La giornata di Obama (e del Papa)

Il Corriere della Sera: “L’incoraggiamento di Obama all’Italia. Elogio di Napolitano. Il monito sulle spese militari: la libertà non è gratis”. “Il Presidente americano emozionato dal Papa: meraviglioso stare qui. Giudizio positivo sulle riforme di Renzi”. La vignetta di Giannelli mostra Bergoglio che benedice Obama, e Obama che benedice Renzi.

A centro pagina: “La sorpresa dalla Cina: la Banca centrale compra quote di Enel ed Eni”.

 

La Repubblica: “Renzi a Obama: ‘L’Italia taglierà le spese militari’”, “Il presidente americano: l’Europa investa di più nella difesa. Intesa sui compiti della Ue: ora servono crescita e lavoro”.

In taglio centrale: “Appalti e cantieri fantasma, il cerchio magico dell’Expo”.

 

La Stampa: “Obama scommette su Renzi”, “’Sangue fresco, farà bene all’Europa’. Napolitano: ricucire con la Russia”.

Di spalla a destra: “Condannato Scopelliti. Dovrà lasciare la Regione”.

 

Il Fatto: “518 politici vanno dal Papa. Francesco: ‘Via i corrotti’”.

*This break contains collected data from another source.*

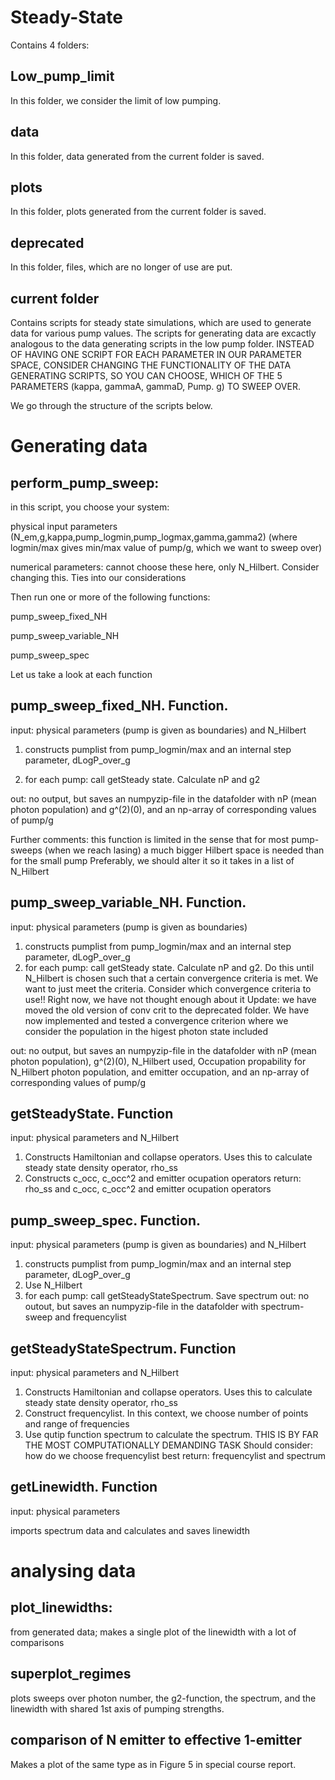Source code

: # Steady-State
Contains 4 folders:
## Low_pump_limit
In this folder, we consider the limit of low pumping.
## data
In this folder, data generated from the current folder is saved.
## plots
In this folder, plots generated from the current folder is saved.
## deprecated
In this folder, files, which are no longer of use are put.
## current folder
Contains scripts for steady state simulations, which are used to generate data for various pump values. The scripts for generating data are excactly analogous to the data generating scripts in the low pump folder. INSTEAD OF HAVING ONE SCRIPT FOR EACH PARAMETER IN OUR PARAMETER SPACE, CONSIDER CHANGING THE FUNCTIONALITY OF THE DATA GENERATING SCRIPTS, SO YOU CAN CHOOSE, WHICH OF THE 5 PARAMETERS (kappa, gammaA, gammaD, Pump. g) TO SWEEP OVER.

We go through the structure of the scripts below.

# Generating data
## perform_pump_sweep: 
in this script, you choose your system: 

physical input parameters (N_em,g,kappa,pump_logmin,pump_logmax,gamma,gamma2) (where logmin/max gives min/max value of pump/g, which we want to sweep over)

numerical parameters: cannot choose these here, only N_Hilbert. Consider changing this. Ties into our considerations

Then run one or more of the following functions:

pump_sweep_fixed_NH

pump_sweep_variable_NH

pump_sweep_spec

Let us take a look at each function

## pump_sweep_fixed_NH. Function.
input: physical parameters (pump is given as boundaries) and N_Hilbert

1. constructs pumplist from pump_logmin/max and an internal step parameter, dLogP_over_g

2. for each pump: call getSteady state. Calculate nP and g2

out: no output, but saves an numpyzip-file in the datafolder with nP (mean photon population) and g^(2)(0), and an np-array of corresponding values of pump/g

Further comments: this function is limited in the sense that for most pump-sweeps (when we reach lasing) a much bigger Hilbert space is needed than for the small pump
Preferably, we should alter it so it takes in a list of N_Hilbert

## pump_sweep_variable_NH. Function.
input: physical parameters (pump is given as boundaries)
1. constructs pumplist from pump_logmin/max and an internal step parameter, dLogP_over_g
2. for each pump: call getSteady state. Calculate nP and g2. 
      Do this until N_Hilbert is chosen such that a certain convergence criteria is met. We want to just meet the criteria.
      Consider which convergence criteria to use!! Right now, we have not thought enough about it
      Update: we have moved the old version of conv crit to the deprecated folder.
      We have now implemented and tested a convergence criterion where we consider the population in the higest photon state included
      
out: no output, but saves an numpyzip-file in the datafolder with nP (mean photon population), g^(2)(0), 
N_Hilbert used, Occupation propability for N_Hilbert photon population, and emitter occupation, and an np-array of corresponding values of pump/g

## getSteadyState. Function
input: physical parameters and N_Hilbert
1. Constructs Hamiltonian and collapse operators. Uses this to calculate steady state density operator, rho_ss
2. Constructs c_occ, c_occ^2 and emitter ocupation operators
return: rho_ss and c_occ, c_occ^2 and emitter ocupation operators

## pump_sweep_spec. Function.
input: physical parameters (pump is given as boundaries) and N_Hilbert
1. constructs pumplist from pump_logmin/max and an internal step parameter, dLogP_over_g
2. Use N_Hilbert
3. for each pump: call getSteadyStateSpectrum. Save spectrum
out: no outout, but saves an numpyzip-file in the datafolder with spectrum-sweep and frequencylist


## getSteadyStateSpectrum. Function
input: physical parameters and N_Hilbert
1. Constructs Hamiltonian and collapse operators. Uses this to calculate steady state density operator, rho_ss
2. Construct frequencylist. In this context, we choose number of points and range of frequencies
3. Use qutip function spectrum to calculate the spectrum. THIS IS BY FAR THE MOST COMPUTATIONALLY DEMANDING TASK
      Should consider: how do we choose frequencylist best
return: frequencylist and spectrum

## getLinewidth. Function
input: physical parameters

imports spectrum data and calculates and saves linewidth

# analysing data
## plot_linewidths: 
from generated data; makes a single plot of the linewidth with a lot of comparisons

## superplot_regimes
plots sweeps over photon number, the g2-function, the spectrum, and the linewidth with shared 1st axis of pumping strengths.

## comparison of N emitter to effective 1-emitter
Makes a plot of the same type as in Figure 5 in special course report.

A centro pagina: “Gli F-35 non si toccano: Obama e Napolitano mettono in riga Renzi”

 

Il Sole 24 Ore: “Obama: crescita e lavoro”. “Renzi: sulla difesa rispetteremo gli impegni, ma verificheremo il budget”. Di spalla: “Pechino punta sull’Italia. La Banca centrale sale oltre il 2 per cento in Eni ed Enel”.

 

L’Unità: “Crescita e lavoro, yes we can”.

 

Il Giornale: “Berlusconi apre la campagna. Meno Europa per tutti. Forza Italia si ricompatta attorno al leader: ok a programma e candidati”. E poi: “F35 e Russia, Obama detta la linea a Renzi”.

 

Obama

Massimo Gaggi, sul Corriere della Sera (“L’alto prezzo della fiducia”) scrive che il Presidente Usa, che aveva apprezzato “la competenza e lo stile asciutto” di Monti e di Letta, si è trovato a suo agio anche con “l’esuberanza di Renzi, che ha toccato le corde giuste di un presidente che (…) torna ad occuparsi dell’Europa e dell’Italia”. “Quello dei tagli di bilancio della Difesa sul tavolo del governo Renzi poteva essere un capitolo molto delicato”, anche alla luce del 3 percento di Pil che gli Usa destinano al settore militare, contro l’1 percento dell’Europa. “Ma qui il leader americano ha trovato le garanzie del Presidente Napolitano e l’impegno del governo a spendere meno facendo efficienze, ma senza ridimensionare lo sforzo delle nostre forze armate”.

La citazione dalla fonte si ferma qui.